* What is needed
Return each line of the records below in which the string "repository" turns up.

(Data extract begins)

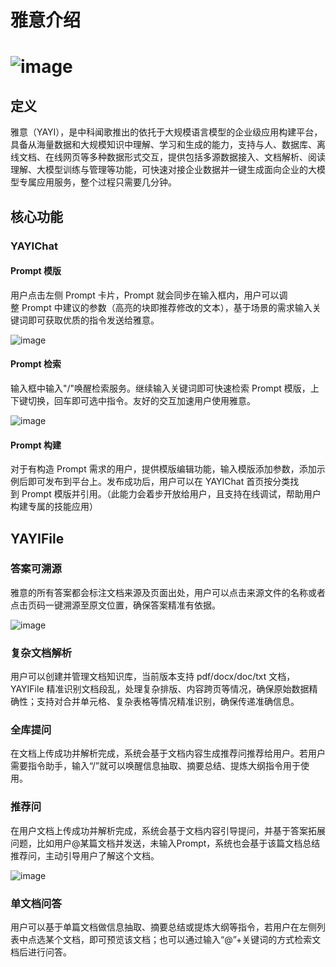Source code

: # 雅意介绍

# ![image](https://alidocs.oss-cn-zhangjiakou.aliyuncs.com/res/r4mlQmJDNPRBlxow/img/da99ba79-6c68-422e-b7c1-6d4d82cbf7d6.jpeg)

## 定义

雅意（YAYI），是中科闻歌推出的依托于大规模语言模型的企业级应用构建平台，具备从海量数据和大规模知识中理解、学习和生成的能力，支持与人、数据库、离线文档、在线网页等多种数据形式交互，提供包括多源数据接入、文档解析、阅读理解、大模型训练与管理等功能，可快速对接企业数据并一键生成面向企业的大模型专属应用服务，整个过程只需要几分钟。

## 核心功能

### YAYIChat

#### Prompt 模版

用户点击左侧 Prompt 卡片，Prompt 就会同步在输入框内，用户可以调整 Prompt 中建议的参数（高亮的块即推荐修改的文本），基于场景的需求输入关键词即可获取优质的指令发送给雅意。

![image](https://alidocs.oss-cn-zhangjiakou.aliyuncs.com/res/r4mlQmJDNPRBlxow/img/015dcc5d-5734-4fe4-bd95-f1ce3ca94876.jpg)

#### Prompt 检索

输入框中输入"/"唤醒检索服务。继续输入关键词即可快速检索 Prompt 模版，上下键切换，回车即可选中指令。友好的交互加速用户使用雅意。

![image](https://alidocs.oss-cn-zhangjiakou.aliyuncs.com/res/r4mlQmJDNPRBlxow/img/2ccd7c5f-170a-4a36-bb03-f160bdf94eed.jpg)

#### Prompt 构建

对于有构造 Prompt 需求的用户，提供模版编辑功能，输入模版添加参数，添加示例后即可发布到平台上。发布成功后，用户可以在 YAYIChat 首页按分类找到 Prompt 模版并引用。（此能力会着步开放给用户，且支持在线调试，帮助用户构建专属的技能应用）

## YAYIFile

### 答案可溯源

雅意的所有答案都会标注文档来源及页面出处，用户可以点击来源文件的名称或者点击页码一键溯源至原文位置，确保答案精准有依据。

![image](https://alidocs.oss-cn-zhangjiakou.aliyuncs.com/res/r4mlQmJDNPRBlxow/img/f7e99675-969e-493a-b4b2-458f5a189bd9.jpg)

### 复杂文档解析

用户可以创建并管理文档知识库，当前版本支持 pdf/docx/doc/txt 文档，YAYIFile 精准识别文档段乱，处理复杂排版、内容跨页等情况，确保原始数据精确性；支持对合并单元格、复杂表格等情况精准识别，确保传递准确信息。

### 全库提问

在文档上传成功并解析完成，系统会基于文档内容生成推荐问推荐给用户。若用户需要指令助手，输入“/”就可以唤醒信息抽取、摘要总结、提炼大纲指令用于使用。

### 推荐问

在用户文档上传成功并解析完成，系统会基于文档内容引导提问，并基于答案拓展问题，比如用户@某篇文档并发送，未输入Prompt，系统也会基于该篇文档总结推荐问，主动引导用户了解这个文档。

![image](https://alidocs.oss-cn-zhangjiakou.aliyuncs.com/res/r4mlQmJDNPRBlxow/img/8a40a3fb-5d5e-40cc-93f4-4fc75888cca5.jpg)

### 单文档问答

用户可以基于单篇文档做信息抽取、摘要总结或提炼大纲等指令，若用户在左侧列表中点选某个文档，即可预览该文档；也可以通过输入“@”+关键词的方式检索文档后进行问答。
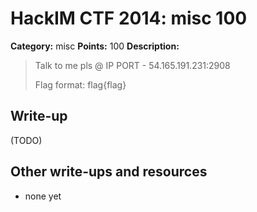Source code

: # HackIM CTF 2014: misc 100

**Category:** misc
**Points:** 100
**Description:**

> Talk to me pls @ IP PORT - 54.165.191.231:2908 
>
> Flag format: flag{flag}

## Write-up

(TODO)

## Other write-ups and resources

* none yet

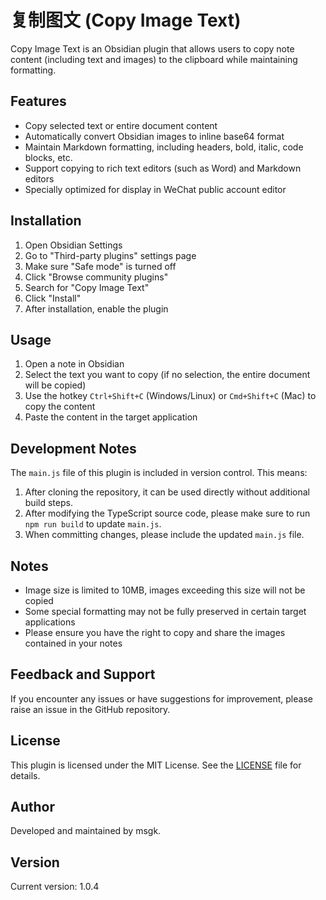# 复制图文 (Copy Image Text)

Copy Image Text is an Obsidian plugin that allows users to copy note content (including text and images) to the clipboard while maintaining formatting.

## Features

- Copy selected text or entire document content
- Automatically convert Obsidian images to inline base64 format
- Maintain Markdown formatting, including headers, bold, italic, code blocks, etc.
- Support copying to rich text editors (such as Word) and Markdown editors
- Specially optimized for display in WeChat public account editor

## Installation

1. Open Obsidian Settings
2. Go to "Third-party plugins" settings page
3. Make sure "Safe mode" is turned off
4. Click "Browse community plugins"
5. Search for "Copy Image Text"
6. Click "Install"
7. After installation, enable the plugin

## Usage

1. Open a note in Obsidian
2. Select the text you want to copy (if no selection, the entire document will be copied)
3. Use the hotkey `Ctrl+Shift+C` (Windows/Linux) or `Cmd+Shift+C` (Mac) to copy the content
4. Paste the content in the target application

## Development Notes

The `main.js` file of this plugin is included in version control. This means:

1. After cloning the repository, it can be used directly without additional build steps.
2. After modifying the TypeScript source code, please make sure to run `npm run build` to update `main.js`.
3. When committing changes, please include the updated `main.js` file.

## Notes

- Image size is limited to 10MB, images exceeding this size will not be copied
- Some special formatting may not be fully preserved in certain target applications
- Please ensure you have the right to copy and share the images contained in your notes

## Feedback and Support

If you encounter any issues or have suggestions for improvement, please raise an issue in the GitHub repository.

## License

This plugin is licensed under the MIT License. See the [LICENSE](LICENSE) file for details.

## Author

Developed and maintained by msgk.

## Version

Current version: 1.0.4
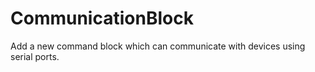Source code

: # CommunicationBlock
 
Add a new command block which can communicate with devices using serial ports.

(Data extract ends)

* Answer space
1. After cloning the repository, it can be used directly without additional build steps.
If you encounter any issues or have suggestions for improvement, please raise an issue in the GitHub repository.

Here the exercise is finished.